Empty provider block

For example, with the following zero-argument configuration:

provider "databricks" {}
  1. Provider will check all the supported environment variables and set values of relevant arguments.
  2. In case any conflicting arguments are present, the plan will end with an error.
  3. Will check for the presence of host + token pair, continue trying otherwise.
  4. Will check for Azure workspace ID, azure_client_secret + azure_client_id + azure_tenant_id presence, continue trying otherwise.
  5. Will check for availability of Azure MSI, if enabled via azure_use_msi, continue trying otherwise.
  6. Will check for Azure workspace ID presence, and if AZ CLI returns an access token, continue trying otherwise.
  7. Will check for the ~/.databrickscfg file in the home directory, will fail otherwise.
  8. Will check for profile presence and try picking from that file will fail otherwise.

Please check Default Authentication Flow from Databricks SDK for Go in case you need more details.

Troubleshooting

In case of the problems using Databricks Terraform provider follow the steps outlined in the troubleshooting guide.

Switching from databrickslabs to databricks namespace

To make Databricks Terraform Provider generally available, we've moved it from https://github.com/databrickslabs to https://github.com/databricks. We've worked closely with the Terraform Registry team at Hashicorp to ensure a smooth migration. Existing terraform deployments continue to work as expected without any action from your side.
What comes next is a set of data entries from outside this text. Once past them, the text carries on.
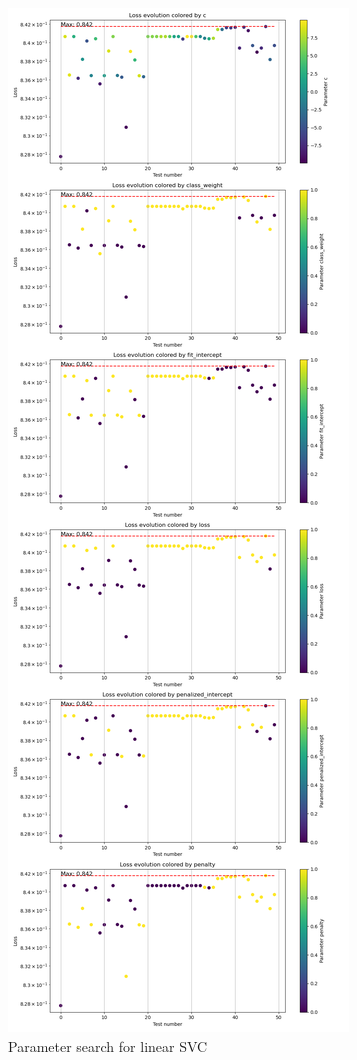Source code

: \documentclass{article}
\begin{document}
\begin{figure}
    \centering
    \includegraphics{report_img/param_search/linear_svc}
    \caption{Parameter search for linear SVC}
    \label{fig:}
\end{figure}
\end{document}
We ask you to replace databrickslabs/databricks with databricks/databricks in all your .tf files.

You should have .terraform.lock.hcl file in your state directory that is checked into source control. terraform init will give you the following warning.

Warning: Additional provider information from registry 

The remote registry returned warnings for registry.terraform.io/databrickslabs/databricks:
- For users on Terraform 0.13 or greater, this provider has moved to databricks/databricks. Please update your source in required_providers.

After you replace databrickslabs/databricks with databricks/databricks in the required_providers block, the warning will disappear. Do a global "search and replace" in *.tf files. Alternatively you can run python3 -c "$(curl -Ls https://dbricks.co/updtfns)" from the command-line, that would do all the boring work for you.

If you didn't check-in .terraform.lock.hcl to the source code version control, you may see Failed to install provider error. Please follow the simple steps described in the troubleshooting guide.